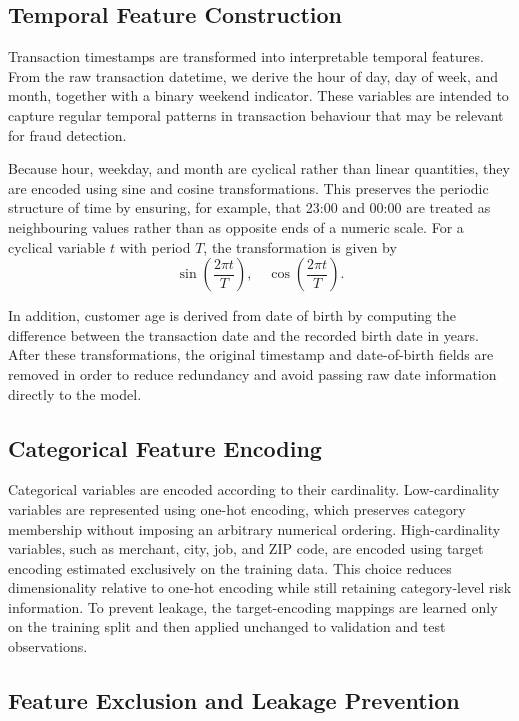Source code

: \documentclass[oneside,12pt,parskip=half,american,numbers=noenddot]{scrreprt}
\begin{document}
\subsection{Temporal Feature Construction}
Transaction timestamps are transformed into interpretable temporal features. From the raw transaction datetime, we derive the hour of day, day of week, and month, together with a binary weekend indicator. These variables are intended to capture regular temporal patterns in transaction behaviour that may be relevant for fraud detection.

Because hour, weekday, and month are cyclical rather than linear quantities, they are encoded using sine and cosine transformations. This preserves the periodic structure of time by ensuring, for example, that 23:00 and 00:00 are treated as neighbouring values rather than as opposite ends of a numeric scale. For a cyclical variable \( t \) with period \( T \), the transformation is given by
\[
\sin\left( \frac{2\pi t}{T} \right), \quad
\cos\left( \frac{2\pi t}{T} \right).
\]

In addition, customer age is derived from date of birth by computing the difference between the transaction date and the recorded birth date in years. After these transformations, the original timestamp and date-of-birth fields are removed in order to reduce redundancy and avoid passing raw date information directly to the model.


\subsection{Categorical Feature Encoding}
Categorical variables are encoded according to their cardinality. Low-cardinality variables are represented using one-hot encoding, which preserves category membership without imposing an arbitrary numerical ordering. High-cardinality variables, such as merchant, city, job, and ZIP code, are encoded using target encoding estimated exclusively on the training data. This choice reduces dimensionality relative to one-hot encoding while still retaining category-level risk information. To prevent leakage, the target-encoding mappings are learned only on the training split and then applied unchanged to validation and test observations.

\subsection{Feature Exclusion and Leakage Prevention}
\label{sec:feature_exclusion}
\end{document}
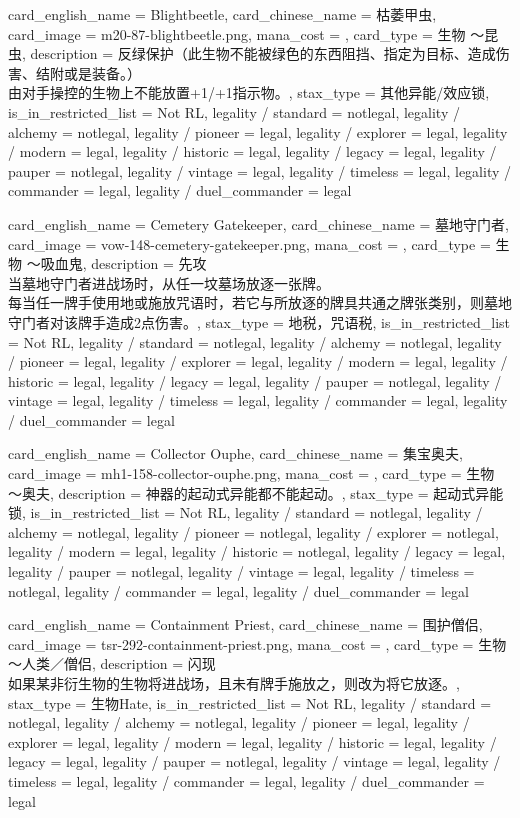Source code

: \documentclass[lang = cn, color = black, 10pt]{AllThatStax}
\begin{document}
\card
{
	card_english_name = {Blightbeetle},
	card_chinese_name = {枯萎甲虫},
	card_image = m20-87-blightbeetle.png,
	mana_cost = ,
	card_type = 生物 ～昆虫,
	description = {反绿保护（此生物不能被绿色的东西阻挡、指定为目标、造成伤害、结附或是装备。）\\
		由对手操控的生物上不能放置+1/+1指示物。},
	stax_type = 其他异能/效应锁,
	is_in_restricted_list = Not RL,
	legality / standard = notlegal,
	legality / alchemy = notlegal,
	legality / pioneer = legal,
	legality / explorer = legal,
	legality / modern = legal,
	legality / historic = legal,
	legality / legacy = legal,
	legality / pauper = notlegal,
	legality / vintage = legal,
	legality / timeless = legal,
	legality / commander = legal,
	legality / duel_commander = legal
}

\card
{
	card_english_name = {Cemetery Gatekeeper},
	card_chinese_name = {墓地守门者},
	card_image = vow-148-cemetery-gatekeeper.png,
	mana_cost = ,
	card_type = 生物 ～吸血鬼,
	description = {先攻\\
		当墓地守门者进战场时，从任一坟墓场放逐一张牌。\\
		每当任一牌手使用地或施放咒语时，若它与所放逐的牌具共通之牌张类别，则墓地守门者对该牌手造成2点伤害。},
	stax_type = 地税，咒语税,
	is_in_restricted_list = Not RL,
	legality / standard = notlegal,
	legality / alchemy = notlegal,
	legality / pioneer = legal,
	legality / explorer = legal,
	legality / modern = legal,
	legality / historic = legal,
	legality / legacy = legal,
	legality / pauper = notlegal,
	legality / vintage = legal,
	legality / timeless = legal,
	legality / commander = legal,
	legality / duel_commander = legal
}

\card
{
	card_english_name = {Collector Ouphe},
	card_chinese_name = {集宝奥夫},
	card_image = mh1-158-collector-ouphe.png,
	mana_cost = ,
	card_type = 生物 ～奥夫,
	description = {神器的起动式异能都不能起动。},
	stax_type = 起动式异能锁,
	is_in_restricted_list = Not RL,
	legality / standard = notlegal,
	legality / alchemy = notlegal,
	legality / pioneer = notlegal,
	legality / explorer = notlegal,
	legality / modern = legal,
	legality / historic = notlegal,
	legality / legacy = legal,
	legality / pauper = notlegal,
	legality / vintage = legal,
	legality / timeless = notlegal,
	legality / commander = legal,
	legality / duel_commander = legal
}

\card
{
	card_english_name = {Containment Priest},
	card_chinese_name = {围护僧侣},
	card_image = tsr-292-containment-priest.png,
	mana_cost = ,
	card_type = 生物 ～人类／僧侣,
	description = {闪现\\
		如果某非衍生物的生物将进战场，且未有牌手施放之，则改为将它放逐。},
	stax_type = 生物Hate,
	is_in_restricted_list = Not RL,
	legality / standard = notlegal,
	legality / alchemy = notlegal,
	legality / pioneer = legal,
	legality / explorer = legal,
	legality / modern = legal,
	legality / historic = legal,
	legality / legacy = legal,
	legality / pauper = notlegal,
	legality / vintage = legal,
	legality / timeless = legal,
	legality / commander = legal,
	legality / duel_commander = legal
}
\end{document}
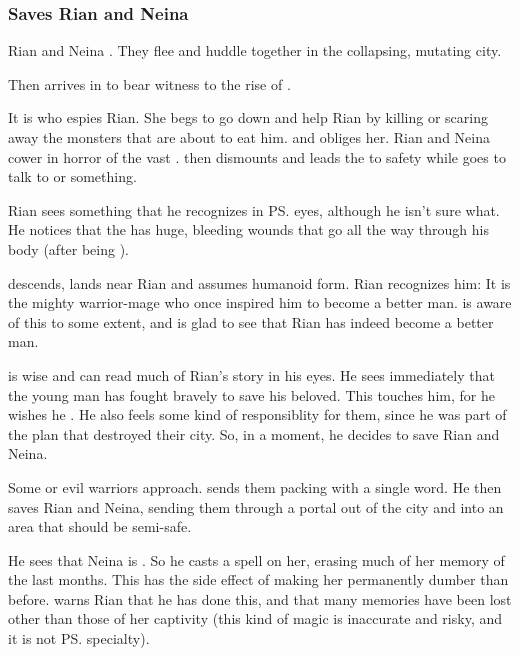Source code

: \subsubsection{Saves Rian and Neina}
Rian and Neina . They flee and huddle together in the collapsing, mutating city. 

Then \Ishnaruchaefir{} arrives in \Malcur to bear witness to the rise of \Nithdornazsh. 

It is \Criseis who espies Rian.
She begs \Ishnaruchaefir to go down and help Rian by killing or scaring away the monsters that are about to eat him.
\Ishnaruchaefir {} and obliges her.
Rian and Neina cower in horror of the vast \dragon.
\Criseis then dismounts and leads the \humans to safety while \Ishnaruchaefir goes to talk to \Nzessuacrith or something.

Rian sees something that he recognizes in \ps{\Ishnaruchaefir} eyes, although he isn't sure what. 
He notices that the \dragon{} has huge, bleeding wounds that go all the way through his body (after being ). 

\Ishnaruchaefir{} descends, lands near Rian and assumes humanoid form. Rian recognizes him: It is the mighty warrior-mage who {once inspired him to become a better man}. 
\Ishnaruchaefir is aware of this to some extent, and is glad to see that Rian has indeed become a better man. 

\Ishnaruchaefir{} is wise and can read much of Rian's story in his eyes. He sees immediately that the young man has fought bravely to save his beloved. This touches him, for he wishes he . He also feels some kind of responsiblity for them, since he was part of the plan that destroyed their city. 
So, in a  moment, he decides to save Rian and Neina. 

Some \daemons{} or evil warriors approach. \Ishnaruchaefir{} sends them packing with a single word. He then saves Rian and Neina, sending them through a portal out of the city and into an area that should be semi-safe. 

He sees that Neina is . So he casts a spell on her, erasing much of her memory of the last months. This has the side effect of making her permanently dumber than before. \Ishnaruchaefir{} warns Rian that he has done this, and that many memories have been lost other than those of her captivity (this kind of magic is inaccurate and risky, and it is not \ps{\Ishnaruchaefir} specialty). 

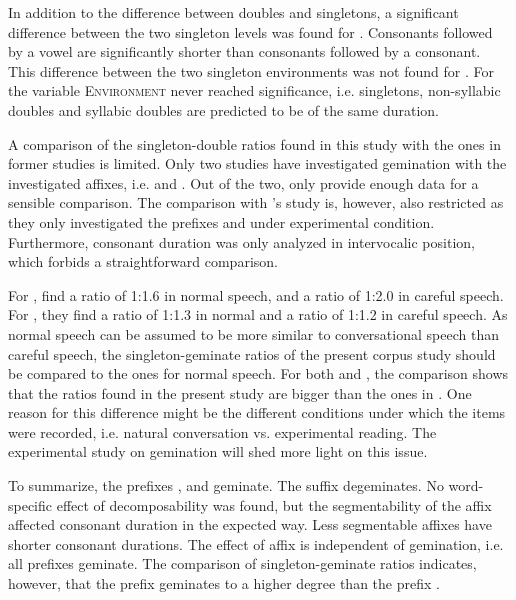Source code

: In addition to the difference between doubles and singletons, a significant difference between the two singleton levels was found for . Consonants followed by a vowel are significantly shorter than consonants followed by a consonant. This difference between the two singleton environments was not found for . For  the variable \textsc{Environment} never reached significance, i.e. singletons, non-syllabic doubles and syllabic doubles are predicted to be of the same duration.

 A comparison of the singleton-double ratios found in this study with the ones in former studies is limited. Only two studies have investigated gemination with the investigated affixes, i.e. \cite{Kaye.2005} and \cite{Oh.2012}. Out of the two, only \cite{Oh.2012} provide enough data for a sensible comparison. The comparison with \citeauthor{Oh.2012}'s study is, however, also restricted as they only investigated the prefixes  and  under experimental condition. Furthermore, consonant duration was only analyzed in intervocalic position, which forbids a straightforward comparison. 
 
 For , \cite{Oh.2012} find a ratio of 1:1.6 in normal speech, and a ratio of 1:2.0 in careful speech. For , they find a ratio of 1:1.3 in normal and a ratio of 1:1.2 in careful speech. 
 As normal speech can be assumed to be more similar to conversational speech than careful speech, the singleton-geminate ratios of the present corpus study should be compared to the ones for normal speech. 
 For both  and , the comparison shows that the ratios found in the present study are bigger than the ones in \cite{Oh.2012}. 
  One reason for this difference might be the different conditions under which the items were recorded, i.e. natural conversation vs. experimental reading. The experimental study on gemination will shed more light on this issue.

To summarize, the prefixes ,  and  geminate. The suffix  degeminates. No word-specific effect of decomposability was found, but the segmentability of the affix affected consonant duration in the expected way. Less segmentable affixes have shorter consonant durations. The effect of affix is independent of gemination, i.e. all prefixes geminate. The comparison of singleton-geminate ratios indicates, however, that the prefix  geminates to a higher degree than the prefix .


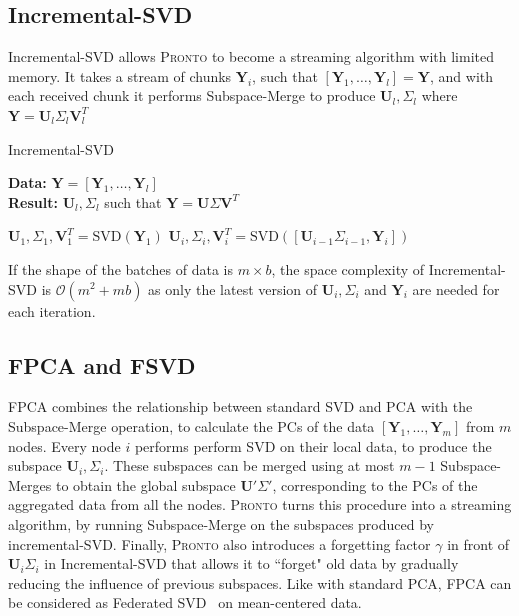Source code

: \subsection{Incremental-SVD}
Incremental-SVD allows \textsc{Pronto} to become a streaming algorithm with limited
memory. It takes a stream of chunks $\mathbf{Y}_i$, such that  $[\mathbf{Y}_1,
\ldots, \mathbf{Y}_l] = \mathbf{Y}$, and with each received chunk it performs
Subspace-Merge to produce $\mathbf{U}_l, \Sigma_l$ where $\mathbf{Y} =
\mathbf{U}_l\Sigma_l\mathbf{V}_l^T$

\begin{algorithm}
\caption{Incremental-SVD}
\textbf{Data:} $\mathbf{Y} = [\mathbf{Y}_1, \dots, \mathbf{Y}_l]$ \\
    \textbf{Result:} $\mathbf{U}_l, \Sigma_l$ such that $\mathbf{Y} =
    \mathbf{U}\Sigma\mathbf{V}^T$
\begin{algorithmic}
\State $\mathbf{U}_1, \Sigma_1, \mathbf{V}_1^T = \text{SVD}(\mathbf{Y}_1)$
\State $\mathbf{U}_i, \Sigma_i, \mathbf{V}_i^T = \text{SVD}([\mathbf{U}_{i-1}\Sigma_{i-1}, \mathbf{Y}_i])$
\EndFor
\end{algorithmic}
\end{algorithm}
If the shape of the batches of data is $m \times b$, the space complexity of
Incremental-SVD is $\mathcal{O}(m^2 + mb)$ as only the latest version of
$\mathbf{U}_i,\Sigma_i$ and $\mathbf{Y}_i$ are needed for each iteration.

\subsection{FPCA and FSVD}
FPCA combines the relationship between standard SVD and PCA with the
Subspace-Merge operation, to calculate the PCs of the data $[\mathbf{Y}_1,
\ldots,\mathbf{Y}_m]$ from $m$ nodes. Every node $i$ performs perform SVD  on
their local data, to produce the subspace $\mathbf{U}_i, \Sigma_i$. These
subspaces can be merged using at most $m-1$ Subspace-Merges to obtain the global
subspace $\mathbf{U}'\Sigma'$, corresponding to the PCs of the aggregated data
from all the nodes. \textsc{Pronto} turns this procedure into a streaming algorithm, by
running Subspace-Merge on the subspaces produced by incremental-SVD. Finally,
\textsc{Pronto} also introduces a forgetting factor $\gamma$ in front of
$\mathbf{U}_i\Sigma_i$ in Incremental-SVD that allows it to ``forget" old data
by gradually reducing the influence of previous subspaces. Like with standard
PCA, FPCA can be considered as Federated SVD~\cite{grammenos2020federated} on
mean-centered data.

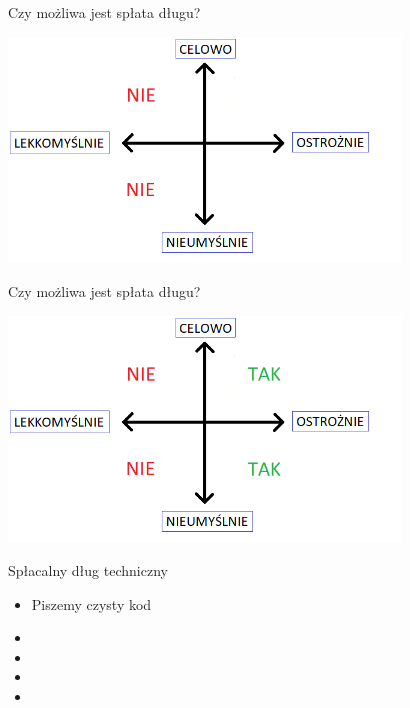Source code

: \documentclass{beamer}
\begin{document}
\begin{frame}{Czy możliwa jest spłata długu{?}}
\begin{center}
  	\includegraphics[height=6cm]{splata_dlugu2.png}
\end{center}
\end{frame}

\begin{frame}{Czy możliwa jest spłata długu{?}}
\begin{center}
  	\includegraphics[height=6cm]{splata_dlugu3.png}
\end{center}
\end{frame}

\begin{frame}{Spłacalny dług techniczny}
     \begin{Large}
	\begin{itemize}
		\item Piszemy czysty kod
		\item 
		\item 
		\item 
		\item 
	\end{itemize}
     \end{Large}
\end{frame}
\end{document}
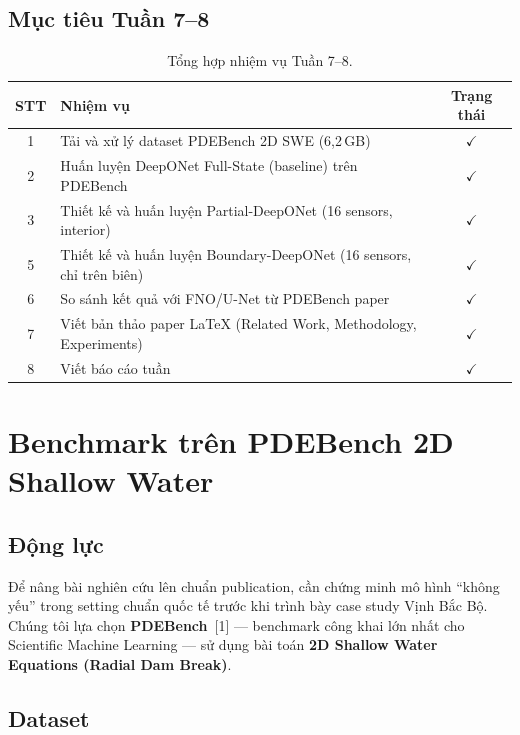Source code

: \documentclass[12pt,a4paper]{article}
\begin{document}
\subsection{Mục tiêu Tuần 7--8}

\begin{table}[ht]
  \centering
  \caption{Tổng hợp nhiệm vụ Tuần 7--8.}
  \label{tab:tasks}
  \begin{tabular}{@{}clc@{}}
    \toprule
    \textbf{STT} & \textbf{Nhiệm vụ} & \textbf{Trạng thái} \\
    \midrule
    1 & Tải và xử lý dataset PDEBench 2D SWE (6,2\,GB) & $\checkmark$ \\
    2 & Huấn luyện DeepONet Full-State (baseline) trên PDEBench & $\checkmark$ \\
    3 & Thiết kế và huấn luyện Partial-DeepONet (16 sensors, interior) & $\checkmark$ \\
    5 & Thiết kế và huấn luyện Boundary-DeepONet (16 sensors, chỉ trên biên) & $\checkmark$ \\
    6 & So sánh kết quả với FNO/U-Net từ PDEBench paper & $\checkmark$ \\
    7 & Viết bản thảo paper LaTeX (Related Work, Methodology, Experiments) & $\checkmark$ \\
    8 & Viết báo cáo tuần & $\checkmark$ \\
    \bottomrule
  \end{tabular}
\end{table}

\section{Benchmark trên PDEBench 2D Shallow Water}

\subsection{Động lực}

Để nâng bài nghiên cứu lên chuẩn publication, cần chứng minh mô hình ``không yếu'' trong setting chuẩn quốc tế trước khi trình bày case study Vịnh Bắc Bộ. Chúng tôi lựa chọn \textbf{PDEBench}~[1] --- benchmark công khai lớn nhất cho Scientific Machine Learning --- sử dụng bài toán \textbf{2D Shallow Water Equations (Radial Dam Break)}.

\subsection{Dataset}
\end{document}
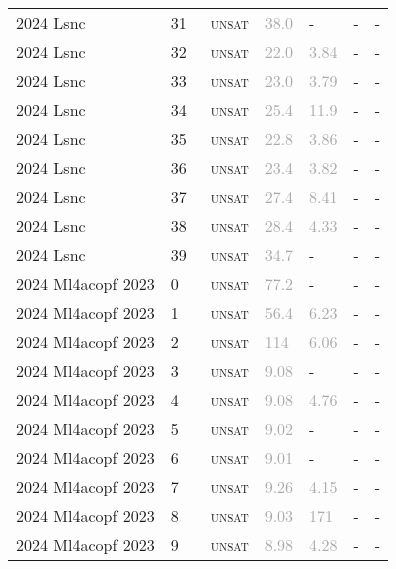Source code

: \begin{center}
{\begin{longtable}{@{}lllllll@{}}
2024 Lsnc & 31 & ~\textsc{unsat} & \textcolor{darkgray}{38.0} & - & - & - \\
2024 Lsnc & 32 & ~\textsc{unsat} & \textcolor{darkgray}{22.0} & \textcolor{darkgray}{3.84} & - & - \\
2024 Lsnc & 33 & ~\textsc{unsat} & \textcolor{darkgray}{23.0} & \textcolor{darkgray}{3.79} & - & - \\
2024 Lsnc & 34 & ~\textsc{unsat} & \textcolor{darkgray}{25.4} & \textcolor{darkgray}{11.9} & - & - \\
2024 Lsnc & 35 & ~\textsc{unsat} & \textcolor{darkgray}{22.8} & \textcolor{darkgray}{3.86} & - & - \\
2024 Lsnc & 36 & ~\textsc{unsat} & \textcolor{darkgray}{23.4} & \textcolor{darkgray}{3.82} & - & - \\
2024 Lsnc & 37 & ~\textsc{unsat} & \textcolor{darkgray}{27.4} & \textcolor{darkgray}{8.41} & - & - \\
2024 Lsnc & 38 & ~\textsc{unsat} & \textcolor{darkgray}{28.4} & \textcolor{darkgray}{4.33} & - & - \\
2024 Lsnc & 39 & ~\textsc{unsat} & \textcolor{darkgray}{34.7} & - & - & - \\
\midrule
2024 Ml4acopf 2023 & 0 & ~\textsc{unsat} & \textcolor{darkgray}{77.2} & - & - & - \\
2024 Ml4acopf 2023 & 1 & ~\textsc{unsat} & \textcolor{darkgray}{56.4} & \textcolor{darkgray}{6.23} & - & - \\
2024 Ml4acopf 2023 & 2 & ~\textsc{unsat} & \textcolor{darkgray}{114} & \textcolor{darkgray}{6.06} & - & - \\
2024 Ml4acopf 2023 & 3 & ~\textsc{unsat} & \textcolor{darkgray}{9.08} & - & - & - \\
2024 Ml4acopf 2023 & 4 & ~\textsc{unsat} & \textcolor{darkgray}{9.08} & \textcolor{darkgray}{4.76} & - & - \\
2024 Ml4acopf 2023 & 5 & ~\textsc{unsat} & \textcolor{darkgray}{9.02} & - & - & - \\
2024 Ml4acopf 2023 & 6 & ~\textsc{unsat} & \textcolor{darkgray}{9.01} & - & - & - \\
2024 Ml4acopf 2023 & 7 & ~\textsc{unsat} & \textcolor{darkgray}{9.26} & \textcolor{darkgray}{4.15} & - & - \\
2024 Ml4acopf 2023 & 8 & ~\textsc{unsat} & \textcolor{darkgray}{9.03} & \textcolor{darkgray}{171} & - & - \\
2024 Ml4acopf 2023 & 9 & ~\textsc{unsat} & \textcolor{darkgray}{8.98} & \textcolor{darkgray}{4.28} & - & - \\

\end{longtable}}
\end{center}
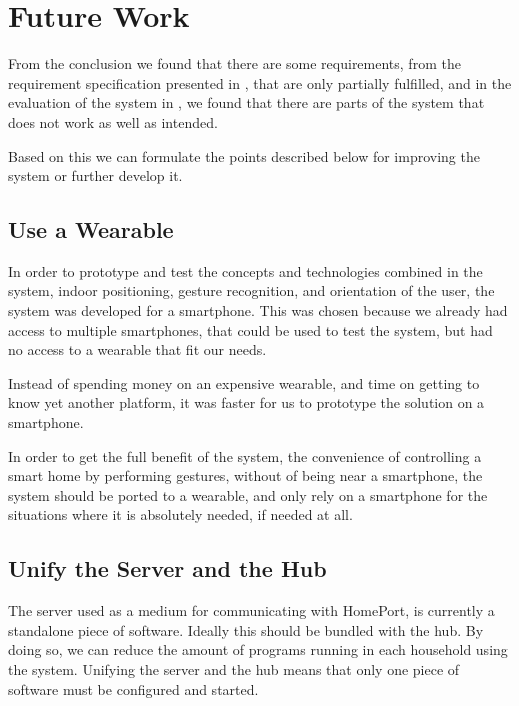 \section{Future Work}\label{sec:conclusion:future-work}

From the conclusion we found that there are some requirements, 
from the requirement specification presented in , 
that are only partially fulfilled, 
and in the evaluation of the system in , 
we found that there are parts of the system that does not work as well as intended.

Based on this we can formulate the points described below for improving the system or further develop it.

\subsection{Use a Wearable}

In order to prototype and test the concepts and technologies combined in the system, 
\eg indoor positioning, gesture recognition, and orientation of the user, 
the system was developed for a smartphone.
This was chosen because we already had access to multiple smartphones, 
that could be used to test the system, 
but had no access to a wearable that fit our needs.

Instead of spending money on an expensive wearable, 
and time on getting to know yet another platform, 
it was faster for us to prototype the solution on a smartphone.

In order to get the full benefit of the system, 
\ie the convenience of controlling a smart home by performing gestures, 
without of being near a smartphone, 
the system should be ported to a wearable, 
and only rely on a smartphone for the situations where it is absolutely needed, if needed at all.

\subsection{Unify the Server and the Hub}

The server used as a medium for communicating with HomePort, 
is currently a standalone piece of software. 
Ideally this should be bundled with the hub. 
By doing so, we can reduce the amount of programs running in each household using the system. 
Unifying the server and the hub means that only one piece of software must be configured and started.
========================================
Assignment
Please copy every line of the records above in which "eyes" appears.

Output for this task
Rian sees something that he recognizes in \ps{\Ishnaruchaefir} eyes, although he isn't sure what. 
\Ishnaruchaefir{} is wise and can read much of Rian's story in his eyes. He sees immediately that the young man has fought bravely to save his beloved. This touches him, for he wishes he . He also feels some kind of responsiblity for them, since he was part of the plan that destroyed their city. 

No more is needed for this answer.